--- Information ---
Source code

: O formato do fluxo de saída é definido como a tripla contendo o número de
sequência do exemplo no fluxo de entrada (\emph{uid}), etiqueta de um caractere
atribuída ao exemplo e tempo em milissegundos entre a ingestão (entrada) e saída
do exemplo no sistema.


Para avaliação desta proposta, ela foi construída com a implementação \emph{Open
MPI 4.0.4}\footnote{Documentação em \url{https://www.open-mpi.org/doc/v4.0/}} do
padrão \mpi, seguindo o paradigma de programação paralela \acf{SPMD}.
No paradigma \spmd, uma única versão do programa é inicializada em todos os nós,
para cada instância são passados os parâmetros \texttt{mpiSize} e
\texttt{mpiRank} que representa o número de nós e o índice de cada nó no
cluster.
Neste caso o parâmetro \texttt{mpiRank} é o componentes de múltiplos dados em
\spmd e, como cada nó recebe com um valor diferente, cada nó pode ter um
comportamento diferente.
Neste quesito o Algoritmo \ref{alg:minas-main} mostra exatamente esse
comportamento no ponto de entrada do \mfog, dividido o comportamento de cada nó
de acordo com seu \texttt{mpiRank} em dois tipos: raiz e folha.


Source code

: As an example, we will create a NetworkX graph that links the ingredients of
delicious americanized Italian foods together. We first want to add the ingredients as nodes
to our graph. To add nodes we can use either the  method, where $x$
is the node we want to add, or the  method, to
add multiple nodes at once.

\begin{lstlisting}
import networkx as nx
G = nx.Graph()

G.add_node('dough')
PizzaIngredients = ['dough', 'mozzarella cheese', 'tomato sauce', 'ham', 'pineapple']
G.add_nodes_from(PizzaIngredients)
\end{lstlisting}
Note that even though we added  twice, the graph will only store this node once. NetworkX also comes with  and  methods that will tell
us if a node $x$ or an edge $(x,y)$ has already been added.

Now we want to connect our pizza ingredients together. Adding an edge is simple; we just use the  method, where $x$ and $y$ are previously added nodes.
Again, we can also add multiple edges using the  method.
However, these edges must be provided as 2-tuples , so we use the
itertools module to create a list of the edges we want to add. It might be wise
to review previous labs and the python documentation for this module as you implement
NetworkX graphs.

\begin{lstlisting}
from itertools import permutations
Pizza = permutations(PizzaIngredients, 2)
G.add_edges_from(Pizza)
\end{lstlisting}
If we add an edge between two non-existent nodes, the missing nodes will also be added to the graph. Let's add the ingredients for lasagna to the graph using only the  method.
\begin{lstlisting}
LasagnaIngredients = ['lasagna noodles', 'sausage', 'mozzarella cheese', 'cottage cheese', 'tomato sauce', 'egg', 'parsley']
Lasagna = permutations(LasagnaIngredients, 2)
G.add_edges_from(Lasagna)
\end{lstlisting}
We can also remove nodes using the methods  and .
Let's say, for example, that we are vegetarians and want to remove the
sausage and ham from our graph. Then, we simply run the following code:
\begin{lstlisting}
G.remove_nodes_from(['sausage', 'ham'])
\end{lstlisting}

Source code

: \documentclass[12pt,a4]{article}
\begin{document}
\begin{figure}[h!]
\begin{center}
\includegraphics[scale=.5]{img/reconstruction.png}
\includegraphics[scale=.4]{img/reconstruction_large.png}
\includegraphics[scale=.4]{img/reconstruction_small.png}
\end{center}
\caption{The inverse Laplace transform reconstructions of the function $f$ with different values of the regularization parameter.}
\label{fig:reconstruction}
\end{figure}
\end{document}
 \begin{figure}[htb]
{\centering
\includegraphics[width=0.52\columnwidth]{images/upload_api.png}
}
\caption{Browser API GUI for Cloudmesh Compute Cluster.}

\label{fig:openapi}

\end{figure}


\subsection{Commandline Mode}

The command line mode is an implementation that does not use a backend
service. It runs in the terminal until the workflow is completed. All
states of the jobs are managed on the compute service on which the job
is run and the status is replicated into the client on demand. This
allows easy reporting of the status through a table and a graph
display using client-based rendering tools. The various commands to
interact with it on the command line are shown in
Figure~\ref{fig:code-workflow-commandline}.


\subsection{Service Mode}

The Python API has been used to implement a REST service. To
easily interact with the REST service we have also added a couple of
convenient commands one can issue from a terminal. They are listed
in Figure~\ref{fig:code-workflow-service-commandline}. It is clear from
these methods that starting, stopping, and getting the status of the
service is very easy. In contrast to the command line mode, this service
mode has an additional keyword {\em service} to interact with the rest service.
---
**What to produce:** Show all lines above that contain "sausage".

**Task response:**
LasagnaIngredients = ['lasagna noodles', 'sausage', 'mozzarella cheese', 'cottage cheese', 'tomato sauce', 'egg', 'parsley']
sausage and ham from our graph. Then, we simply run the following code:
G.remove_nodes_from(['sausage', 'ham'])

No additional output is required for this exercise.